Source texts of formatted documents
╔══

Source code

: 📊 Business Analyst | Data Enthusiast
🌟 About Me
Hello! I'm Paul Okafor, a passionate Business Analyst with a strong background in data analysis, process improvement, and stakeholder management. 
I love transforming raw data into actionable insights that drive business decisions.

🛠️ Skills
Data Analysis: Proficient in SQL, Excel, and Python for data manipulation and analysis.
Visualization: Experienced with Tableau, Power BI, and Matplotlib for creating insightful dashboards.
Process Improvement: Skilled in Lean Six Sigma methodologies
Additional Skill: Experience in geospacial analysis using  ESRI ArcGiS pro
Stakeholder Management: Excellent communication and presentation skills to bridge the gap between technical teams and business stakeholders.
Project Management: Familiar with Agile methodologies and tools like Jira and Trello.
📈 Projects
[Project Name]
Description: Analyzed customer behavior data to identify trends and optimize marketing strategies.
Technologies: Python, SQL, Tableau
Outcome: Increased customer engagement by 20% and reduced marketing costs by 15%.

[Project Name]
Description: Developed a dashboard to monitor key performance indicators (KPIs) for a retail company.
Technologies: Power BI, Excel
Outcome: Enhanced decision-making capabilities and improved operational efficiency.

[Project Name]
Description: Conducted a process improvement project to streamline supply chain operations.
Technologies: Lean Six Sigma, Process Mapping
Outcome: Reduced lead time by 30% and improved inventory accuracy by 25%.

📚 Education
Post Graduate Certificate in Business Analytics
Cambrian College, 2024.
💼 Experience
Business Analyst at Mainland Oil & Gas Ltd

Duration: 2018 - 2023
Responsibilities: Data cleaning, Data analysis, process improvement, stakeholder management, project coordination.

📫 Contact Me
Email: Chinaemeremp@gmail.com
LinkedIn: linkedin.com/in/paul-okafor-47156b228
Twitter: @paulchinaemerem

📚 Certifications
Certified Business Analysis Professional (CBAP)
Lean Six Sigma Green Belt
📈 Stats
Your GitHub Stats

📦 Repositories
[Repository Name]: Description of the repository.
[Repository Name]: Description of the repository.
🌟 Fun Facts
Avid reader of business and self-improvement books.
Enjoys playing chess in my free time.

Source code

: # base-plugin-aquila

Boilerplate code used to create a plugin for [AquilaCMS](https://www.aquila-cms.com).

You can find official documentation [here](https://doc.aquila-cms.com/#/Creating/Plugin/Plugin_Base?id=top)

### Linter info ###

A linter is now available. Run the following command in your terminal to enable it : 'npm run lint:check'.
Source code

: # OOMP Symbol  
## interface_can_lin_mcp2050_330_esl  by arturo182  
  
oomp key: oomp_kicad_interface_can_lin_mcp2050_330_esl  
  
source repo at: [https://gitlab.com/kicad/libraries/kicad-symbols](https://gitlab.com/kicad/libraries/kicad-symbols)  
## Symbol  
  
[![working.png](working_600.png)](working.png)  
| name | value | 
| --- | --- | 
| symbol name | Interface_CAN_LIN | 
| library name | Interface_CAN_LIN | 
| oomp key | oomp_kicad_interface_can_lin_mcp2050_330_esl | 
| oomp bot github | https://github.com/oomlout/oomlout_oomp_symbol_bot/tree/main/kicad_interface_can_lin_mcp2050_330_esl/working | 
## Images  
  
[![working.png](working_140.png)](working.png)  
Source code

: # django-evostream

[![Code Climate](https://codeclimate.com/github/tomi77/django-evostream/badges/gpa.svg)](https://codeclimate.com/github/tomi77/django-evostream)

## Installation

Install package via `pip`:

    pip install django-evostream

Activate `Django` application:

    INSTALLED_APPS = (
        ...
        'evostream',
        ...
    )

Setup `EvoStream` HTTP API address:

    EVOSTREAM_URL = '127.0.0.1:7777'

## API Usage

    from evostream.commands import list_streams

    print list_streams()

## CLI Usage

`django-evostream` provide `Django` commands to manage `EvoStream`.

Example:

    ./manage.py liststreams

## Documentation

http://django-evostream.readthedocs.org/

╚══

TASK BRIEF => Among the entries above, copy exactly only the lines starting with the one containing "Your GitHub Stats" and going through the one containing "## Documentation", both ends included.

TASK RESPONSE =>
Your GitHub Stats

📦 Repositories
[Repository Name]: Description of the repository.
[Repository Name]: Description of the repository.
🌟 Fun Facts
Avid reader of business and self-improvement books.
Enjoys playing chess in my free time.

Source code

: # base-plugin-aquila

Boilerplate code used to create a plugin for [AquilaCMS](https://www.aquila-cms.com).

You can find official documentation [here](https://doc.aquila-cms.com/#/Creating/Plugin/Plugin_Base?id=top)

### Linter info ###

A linter is now available. Run the following command in your terminal to enable it : 'npm run lint:check'.
Source code

: # OOMP Symbol  
## interface_can_lin_mcp2050_330_esl  by arturo182  
  
oomp key: oomp_kicad_interface_can_lin_mcp2050_330_esl  
  
source repo at: [https://gitlab.com/kicad/libraries/kicad-symbols](https://gitlab.com/kicad/libraries/kicad-symbols)  
## Symbol  
  
[![working.png](working_600.png)](working.png)  
| name | value | 
| --- | --- | 
| symbol name | Interface_CAN_LIN | 
| library name | Interface_CAN_LIN | 
| oomp key | oomp_kicad_interface_can_lin_mcp2050_330_esl | 
| oomp bot github | https://github.com/oomlout/oomlout_oomp_symbol_bot/tree/main/kicad_interface_can_lin_mcp2050_330_esl/working | 
## Images  
  
[![working.png](working_140.png)](working.png)  
Source code

: # django-evostream

[![Code Climate](https://codeclimate.com/github/tomi77/django-evostream/badges/gpa.svg)](https://codeclimate.com/github/tomi77/django-evostream)

## Installation

Install package via `pip`:

    pip install django-evostream

Activate `Django` application:

    INSTALLED_APPS = (
        ...
        'evostream',
        ...
    )

Setup `EvoStream` HTTP API address:

    EVOSTREAM_URL = '127.0.0.1:7777'

## API Usage

    from evostream.commands import list_streams

    print list_streams()

## CLI Usage

`django-evostream` provide `Django` commands to manage `EvoStream`.

Example:

    ./manage.py liststreams

## Documentation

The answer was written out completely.